Poisoned datasets can lead to serious adverse consequences, as explained in this recent announcement by the Intelligence Advanced Research Projects Activity (IARPA), which will soon begin seeking innovative solutions for the detection of Trojans in AI.
The researchers’ solution
The researchers developed STRIP (STRong Intentional Perturbation) to detect run-time Trojan attacks on vision systems.
“One distinctive feature of trojan attacks on vision systems is that they are physically realizable. In other words, the attack method is simple, highly effective and robust and easy to realize by, for example, placing a trigger on an object within a visual scene,” they explained.
Even though triggers can usually be easily spotted by humans, ML models will have trouble detecting them.
STRIP works by adding strong perturbations into an input fed into the ML model to detect trojaned inputs.
“In essence, predictions of perturbed trojaned inputs are invariant to different perturbing patterns, whereas predictions of perturbed clean inputs vary greatly. In this context, we introduce an entropy measure to express this prediction randomness.

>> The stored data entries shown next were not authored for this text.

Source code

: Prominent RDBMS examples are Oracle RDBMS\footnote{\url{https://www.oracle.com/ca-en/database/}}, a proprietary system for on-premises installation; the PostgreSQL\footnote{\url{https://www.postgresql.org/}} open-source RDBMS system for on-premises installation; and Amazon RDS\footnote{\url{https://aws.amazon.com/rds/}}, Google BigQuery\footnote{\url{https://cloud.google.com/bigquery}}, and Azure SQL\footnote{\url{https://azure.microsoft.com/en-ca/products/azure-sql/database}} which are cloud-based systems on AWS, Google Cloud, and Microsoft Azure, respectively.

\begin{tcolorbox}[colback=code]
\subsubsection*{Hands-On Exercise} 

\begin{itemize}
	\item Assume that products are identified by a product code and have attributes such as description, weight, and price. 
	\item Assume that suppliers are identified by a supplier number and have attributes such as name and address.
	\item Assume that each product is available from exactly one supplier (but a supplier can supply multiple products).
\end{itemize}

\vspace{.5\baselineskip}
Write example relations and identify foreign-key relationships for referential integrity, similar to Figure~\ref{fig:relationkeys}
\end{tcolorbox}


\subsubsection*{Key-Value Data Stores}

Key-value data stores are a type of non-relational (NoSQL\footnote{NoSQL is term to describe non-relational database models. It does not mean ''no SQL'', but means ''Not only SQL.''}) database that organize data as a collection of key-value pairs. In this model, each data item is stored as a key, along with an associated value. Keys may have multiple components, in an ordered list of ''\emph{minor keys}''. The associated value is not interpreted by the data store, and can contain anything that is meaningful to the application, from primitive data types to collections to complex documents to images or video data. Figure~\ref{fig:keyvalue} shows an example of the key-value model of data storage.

Consequently, a trojaned input, that always exhibits low entropy, and clean input, that always exhibits high entropy, can be easily and clearly distinguished,” they noted.
They validated the STRIP detection method on two commonly used public datasets, but noted that it will have to be evaluated on potential upcoming variants of trojan attacks.
It also remains to be seen whether it will applicable and work as well in the text and voice domain.